Problem to solve :: Without the pictures, set down every line of the data exactly.

** Data under study follows **

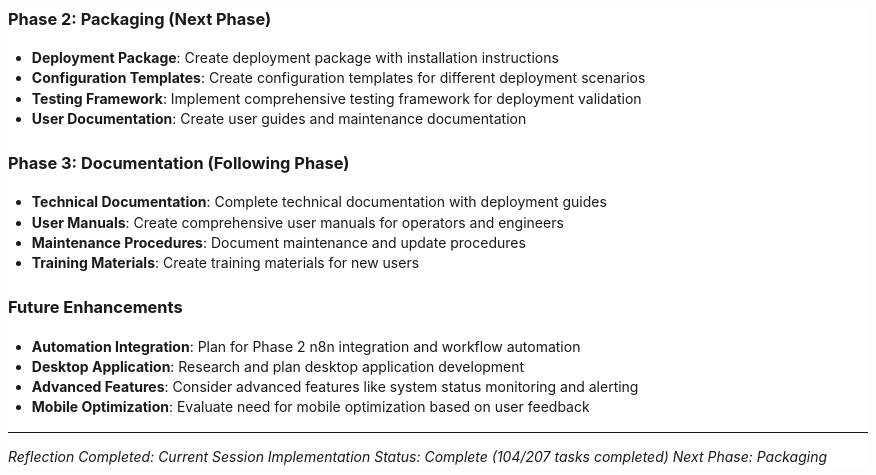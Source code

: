 ### Phase 2: Packaging (Next Phase)

- **Deployment Package**: Create deployment package with installation instructions
- **Configuration Templates**: Create configuration templates for different deployment scenarios
- **Testing Framework**: Implement comprehensive testing framework for deployment validation
- **User Documentation**: Create user guides and maintenance documentation

### Phase 3: Documentation (Following Phase)

- **Technical Documentation**: Complete technical documentation with deployment guides
- **User Manuals**: Create comprehensive user manuals for operators and engineers
- **Maintenance Procedures**: Document maintenance and update procedures
- **Training Materials**: Create training materials for new users

### Future Enhancements

- **Automation Integration**: Plan for Phase 2 n8n integration and workflow automation
- **Desktop Application**: Research and plan desktop application development
- **Advanced Features**: Consider advanced features like system status monitoring and alerting
- **Mobile Optimization**: Evaluate need for mobile optimization based on user feedback

---

_Reflection Completed: Current Session_
_Implementation Status: Complete (104/207 tasks completed)_
_Next Phase: Packaging_
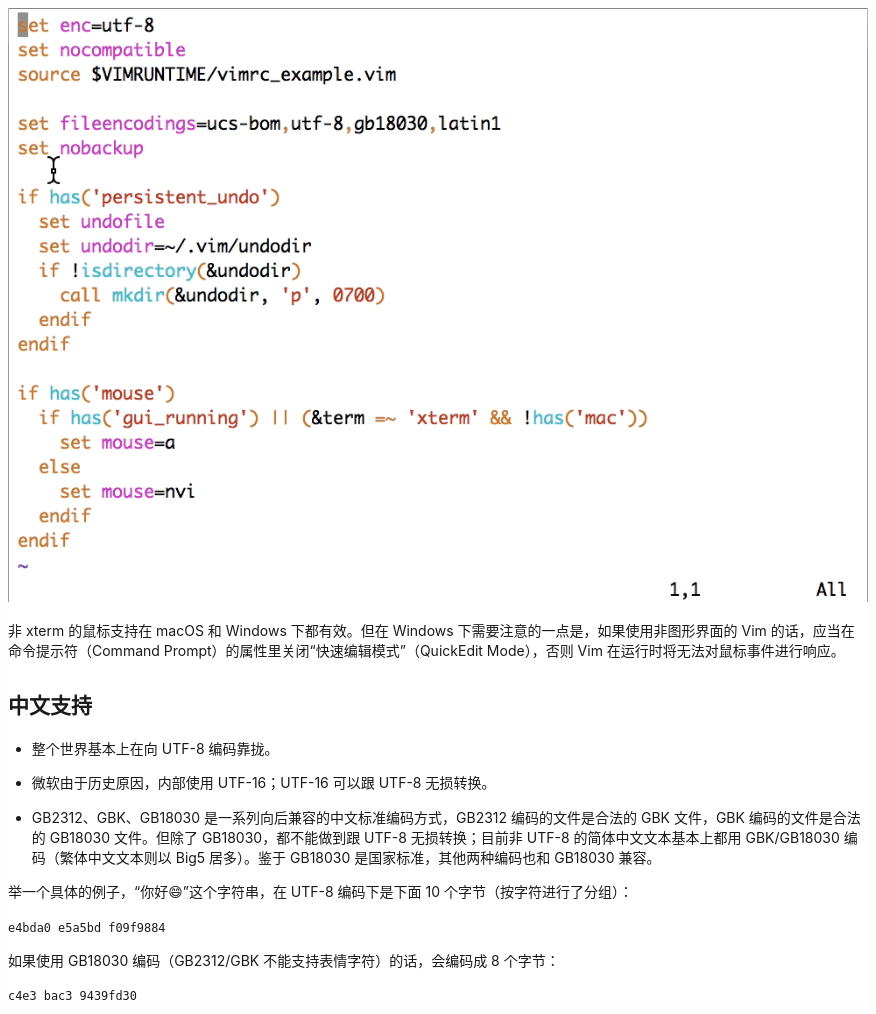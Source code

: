 ![005.gif](14vimpics/005.gif)

非 xterm 的鼠标支持在 macOS 和 Windows 下都有效。但在 Windows 下需要注意的一点是，如果使用非图形界面的 Vim 的话，应当在命令提示符（Command Prompt）的属性里关闭“快速编辑模式”（QuickEdit Mode），否则 Vim 在运行时将无法对鼠标事件进行响应。

## 中文支持

- 整个世界基本上在向 UTF-8 编码靠拢。

- 微软由于历史原因，内部使用 UTF-16；UTF-16 可以跟 UTF-8 无损转换。

- GB2312、GBK、GB18030 是一系列向后兼容的中文标准编码方式，GB2312 编码的文件是合法的 GBK 文件，GBK 编码的文件是合法的 GB18030 文件。但除了 GB18030，都不能做到跟 UTF-8 无损转换；目前非 UTF-8 的简体中文文本基本上都用 GBK/GB18030 编码（繁体中文文本则以 Big5 居多）。鉴于 GB18030 是国家标准，其他两种编码也和 GB18030 兼容。

举一个具体的例子，“你好😄”这个字符串，在 UTF-8 编码下是下面 10 个字节（按字符进行了分组）：

```
e4bda0 e5a5bd f09f9884
```

如果使用 GB18030 编码（GB2312/GBK 不能支持表情字符）的话，会编码成 8 个字节：

```
c4e3 bac3 9439fd30
```
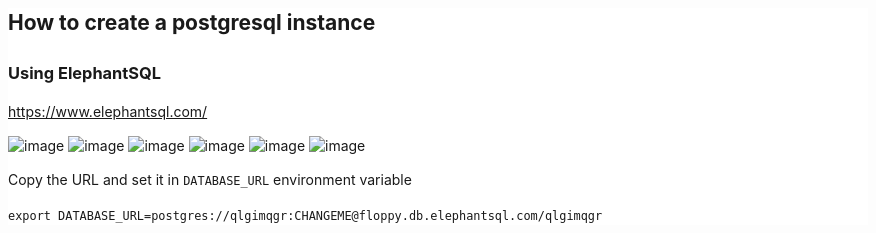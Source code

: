 ## How to create a postgresql instance


### Using ElephantSQL

https://www.elephantsql.com/


<img width="1024" alt="image" src="https://user-images.githubusercontent.com/106908/222317047-d31eb711-f8cd-4ee2-b46c-fcb20db87413.png">

<img width="1024" alt="image" src="https://user-images.githubusercontent.com/106908/222317092-6ca18e2c-620e-497a-b305-054a11d7475c.png">

<img width="1024" alt="image" src="https://user-images.githubusercontent.com/106908/222317189-85c88465-53a3-4b19-a828-ae0762533298.png">

<img width="1024" alt="image" src="https://user-images.githubusercontent.com/106908/222317225-14a490f1-d016-47d4-822c-22f766ea8253.png">

<img width="1024" alt="image" src="https://user-images.githubusercontent.com/106908/222317244-c3ec4ab3-c873-441f-9546-8cb2af1808b0.png">

<img width="1024" alt="image" src="https://user-images.githubusercontent.com/106908/222317290-7aa89804-b9fa-403a-bafb-bc497608585c.png">

Copy the URL and set it in `DATABASE_URL` environment variable

```
export DATABASE_URL=postgres://qlgimqgr:CHANGEME@floppy.db.elephantsql.com/qlgimqgr
```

** End of Data under study **

Solved exercise ::
Source code

: ### Phase 2: Packaging (Next Phase)

- **Deployment Package**: Create deployment package with installation instructions
- **Configuration Templates**: Create configuration templates for different deployment scenarios
- **Testing Framework**: Implement comprehensive testing framework for deployment validation
- **User Documentation**: Create user guides and maintenance documentation

### Phase 3: Documentation (Following Phase)

- **Technical Documentation**: Complete technical documentation with deployment guides
- **User Manuals**: Create comprehensive user manuals for operators and engineers
- **Maintenance Procedures**: Document maintenance and update procedures
- **Training Materials**: Create training materials for new users

### Future Enhancements

- **Automation Integration**: Plan for Phase 2 n8n integration and workflow automation
- **Desktop Application**: Research and plan desktop application development
- **Advanced Features**: Consider advanced features like system status monitoring and alerting
- **Mobile Optimization**: Evaluate need for mobile optimization based on user feedback

---

_Reflection Completed: Current Session_
_Implementation Status: Complete (104/207 tasks completed)_
_Next Phase: Packaging_
Source code

: ![005.gif](14vimpics/005.gif)

非 xterm 的鼠标支持在 macOS 和 Windows 下都有效。但在 Windows 下需要注意的一点是，如果使用非图形界面的 Vim 的话，应当在命令提示符（Command Prompt）的属性里关闭“快速编辑模式”（QuickEdit Mode），否则 Vim 在运行时将无法对鼠标事件进行响应。

## 中文支持

- 整个世界基本上在向 UTF-8 编码靠拢。

- 微软由于历史原因，内部使用 UTF-16；UTF-16 可以跟 UTF-8 无损转换。

- GB2312、GBK、GB18030 是一系列向后兼容的中文标准编码方式，GB2312 编码的文件是合法的 GBK 文件，GBK 编码的文件是合法的 GB18030 文件。但除了 GB18030，都不能做到跟 UTF-8 无损转换；目前非 UTF-8 的简体中文文本基本上都用 GBK/GB18030 编码（繁体中文文本则以 Big5 居多）。鉴于 GB18030 是国家标准，其他两种编码也和 GB18030 兼容。

举一个具体的例子，“你好😄”这个字符串，在 UTF-8 编码下是下面 10 个字节（按字符进行了分组）：

```
e4bda0 e5a5bd f09f9884
```

如果使用 GB18030 编码（GB2312/GBK 不能支持表情字符）的话，会编码成 8 个字节：

```
c4e3 bac3 9439fd30
```
Source code

: ## How to create a postgresql instance


### Using ElephantSQL

https://www.elephantsql.com/


<img width="1024" alt="image" src="https://user-images.githubusercontent.com/106908/222317047-d31eb711-f8cd-4ee2-b46c-fcb20db87413.png">

<img width="1024" alt="image" src="https://user-images.githubusercontent.com/106908/222317092-6ca18e2c-620e-497a-b305-054a11d7475c.png">

<img width="1024" alt="image" src="https://user-images.githubusercontent.com/106908/222317189-85c88465-53a3-4b19-a828-ae0762533298.png">

<img width="1024" alt="image" src="https://user-images.githubusercontent.com/106908/222317225-14a490f1-d016-47d4-822c-22f766ea8253.png">

<img width="1024" alt="image" src="https://user-images.githubusercontent.com/106908/222317244-c3ec4ab3-c873-441f-9546-8cb2af1808b0.png">

<img width="1024" alt="image" src="https://user-images.githubusercontent.com/106908/222317290-7aa89804-b9fa-403a-bafb-bc497608585c.png">

Copy the URL and set it in `DATABASE_URL` environment variable

```
export DATABASE_URL=postgres://qlgimqgr:CHANGEME@floppy.db.elephantsql.com/qlgimqgr
```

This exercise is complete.